• **BRIEF**
Return the exact lines spanning from the line with "The sibling routes" through the last line of the entries, boundaries included, and no others.

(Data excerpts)
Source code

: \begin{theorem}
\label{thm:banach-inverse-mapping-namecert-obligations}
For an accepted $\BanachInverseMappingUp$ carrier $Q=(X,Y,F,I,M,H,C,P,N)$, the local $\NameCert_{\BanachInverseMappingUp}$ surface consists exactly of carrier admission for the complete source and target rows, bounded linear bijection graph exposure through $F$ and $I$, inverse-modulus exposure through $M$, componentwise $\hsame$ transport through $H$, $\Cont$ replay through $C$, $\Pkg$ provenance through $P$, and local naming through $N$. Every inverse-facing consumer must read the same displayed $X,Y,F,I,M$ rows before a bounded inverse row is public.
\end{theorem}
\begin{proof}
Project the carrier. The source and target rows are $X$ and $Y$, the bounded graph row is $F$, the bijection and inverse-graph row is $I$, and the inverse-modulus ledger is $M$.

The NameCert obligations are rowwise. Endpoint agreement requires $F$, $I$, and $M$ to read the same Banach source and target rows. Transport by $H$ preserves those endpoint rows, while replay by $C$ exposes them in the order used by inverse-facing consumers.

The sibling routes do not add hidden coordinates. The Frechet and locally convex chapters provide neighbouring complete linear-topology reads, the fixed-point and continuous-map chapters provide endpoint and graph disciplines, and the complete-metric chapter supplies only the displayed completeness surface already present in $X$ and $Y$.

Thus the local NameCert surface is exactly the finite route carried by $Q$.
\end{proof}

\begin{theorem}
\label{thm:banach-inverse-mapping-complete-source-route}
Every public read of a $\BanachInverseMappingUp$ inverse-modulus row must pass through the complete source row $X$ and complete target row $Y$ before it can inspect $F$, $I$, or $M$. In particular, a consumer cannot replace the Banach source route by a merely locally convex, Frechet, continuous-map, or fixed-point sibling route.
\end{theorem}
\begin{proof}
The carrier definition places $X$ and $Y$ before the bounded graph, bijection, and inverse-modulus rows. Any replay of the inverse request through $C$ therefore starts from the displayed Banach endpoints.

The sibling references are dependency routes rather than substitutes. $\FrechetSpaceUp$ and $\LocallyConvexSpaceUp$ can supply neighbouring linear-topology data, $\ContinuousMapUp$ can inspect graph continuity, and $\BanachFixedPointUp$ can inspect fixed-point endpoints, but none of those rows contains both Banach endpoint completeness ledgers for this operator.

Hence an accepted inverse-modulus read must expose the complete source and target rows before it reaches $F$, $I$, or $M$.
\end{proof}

• **ANSWER SECTION**
The sibling routes do not add hidden coordinates. The Frechet and locally convex chapters provide neighbouring complete linear-topology reads, the fixed-point and continuous-map chapters provide endpoint and graph disciplines, and the complete-metric chapter supplies only the displayed completeness surface already present in $X$ and $Y$.

Thus the local NameCert surface is exactly the finite route carried by $Q$.
\end{proof}

\begin{theorem}
\label{thm:banach-inverse-mapping-complete-source-route}
Every public read of a $\BanachInverseMappingUp$ inverse-modulus row must pass through the complete source row $X$ and complete target row $Y$ before it can inspect $F$, $I$, or $M$. In particular, a consumer cannot replace the Banach source route by a merely locally convex, Frechet, continuous-map, or fixed-point sibling route.
\end{theorem}
\begin{proof}
The carrier definition places $X$ and $Y$ before the bounded graph, bijection, and inverse-modulus rows. Any replay of the inverse request through $C$ therefore starts from the displayed Banach endpoints.

The sibling references are dependency routes rather than substitutes. $\FrechetSpaceUp$ and $\LocallyConvexSpaceUp$ can supply neighbouring linear-topology data, $\ContinuousMapUp$ can inspect graph continuity, and $\BanachFixedPointUp$ can inspect fixed-point endpoints, but none of those rows contains both Banach endpoint completeness ledgers for this operator.

Hence an accepted inverse-modulus read must expose the complete source and target rows before it reaches $F$, $I$, or $M$.
\end{proof}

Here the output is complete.